YOUR GOAL: Where a line of the records holds the string "RandomFloats", copy that line.

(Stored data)
>>>>>

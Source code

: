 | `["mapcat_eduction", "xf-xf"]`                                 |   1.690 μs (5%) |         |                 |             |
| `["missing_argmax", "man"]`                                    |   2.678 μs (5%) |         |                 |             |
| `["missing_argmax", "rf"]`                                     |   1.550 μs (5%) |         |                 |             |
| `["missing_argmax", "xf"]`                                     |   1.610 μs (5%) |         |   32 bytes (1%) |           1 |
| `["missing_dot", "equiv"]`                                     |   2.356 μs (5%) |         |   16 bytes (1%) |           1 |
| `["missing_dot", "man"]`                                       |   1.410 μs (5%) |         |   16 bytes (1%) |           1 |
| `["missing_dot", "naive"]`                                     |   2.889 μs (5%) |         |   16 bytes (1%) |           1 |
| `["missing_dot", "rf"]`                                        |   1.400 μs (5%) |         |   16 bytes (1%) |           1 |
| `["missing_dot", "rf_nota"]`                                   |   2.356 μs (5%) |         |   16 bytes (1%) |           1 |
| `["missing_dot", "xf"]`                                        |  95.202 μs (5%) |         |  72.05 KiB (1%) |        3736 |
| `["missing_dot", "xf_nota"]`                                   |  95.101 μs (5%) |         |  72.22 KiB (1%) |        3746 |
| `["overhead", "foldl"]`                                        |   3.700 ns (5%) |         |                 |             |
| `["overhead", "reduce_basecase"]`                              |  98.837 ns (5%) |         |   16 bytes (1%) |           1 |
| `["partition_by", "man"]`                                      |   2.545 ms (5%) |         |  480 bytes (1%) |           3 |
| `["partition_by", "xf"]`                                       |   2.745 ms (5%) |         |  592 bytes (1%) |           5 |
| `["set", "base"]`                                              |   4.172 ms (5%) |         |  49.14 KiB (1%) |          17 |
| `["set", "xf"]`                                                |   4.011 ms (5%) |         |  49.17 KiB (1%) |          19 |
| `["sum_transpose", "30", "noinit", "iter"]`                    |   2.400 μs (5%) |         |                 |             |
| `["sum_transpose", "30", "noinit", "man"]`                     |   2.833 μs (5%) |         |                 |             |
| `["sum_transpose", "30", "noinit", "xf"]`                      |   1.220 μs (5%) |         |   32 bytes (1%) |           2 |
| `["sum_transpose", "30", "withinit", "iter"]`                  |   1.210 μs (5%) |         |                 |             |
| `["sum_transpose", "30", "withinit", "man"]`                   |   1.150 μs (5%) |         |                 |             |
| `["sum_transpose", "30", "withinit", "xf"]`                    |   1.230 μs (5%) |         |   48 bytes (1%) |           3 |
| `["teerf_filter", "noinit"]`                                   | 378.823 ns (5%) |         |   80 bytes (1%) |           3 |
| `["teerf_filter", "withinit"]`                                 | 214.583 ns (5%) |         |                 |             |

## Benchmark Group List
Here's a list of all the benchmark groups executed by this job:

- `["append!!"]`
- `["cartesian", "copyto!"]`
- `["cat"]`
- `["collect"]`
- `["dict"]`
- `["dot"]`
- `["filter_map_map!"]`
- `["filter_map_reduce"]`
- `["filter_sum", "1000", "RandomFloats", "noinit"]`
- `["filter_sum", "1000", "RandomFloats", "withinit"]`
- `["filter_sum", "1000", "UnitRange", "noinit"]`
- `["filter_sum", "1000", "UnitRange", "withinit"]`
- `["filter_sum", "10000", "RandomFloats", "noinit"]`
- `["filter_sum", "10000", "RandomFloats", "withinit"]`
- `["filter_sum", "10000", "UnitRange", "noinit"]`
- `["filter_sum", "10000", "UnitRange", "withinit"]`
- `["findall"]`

<<<<<

RESULT OF THE EXERCISE:
- `["filter_sum", "1000", "RandomFloats", "noinit"]`
- `["filter_sum", "1000", "RandomFloats", "withinit"]`
- `["filter_sum", "10000", "RandomFloats", "noinit"]`
- `["filter_sum", "10000", "RandomFloats", "withinit"]`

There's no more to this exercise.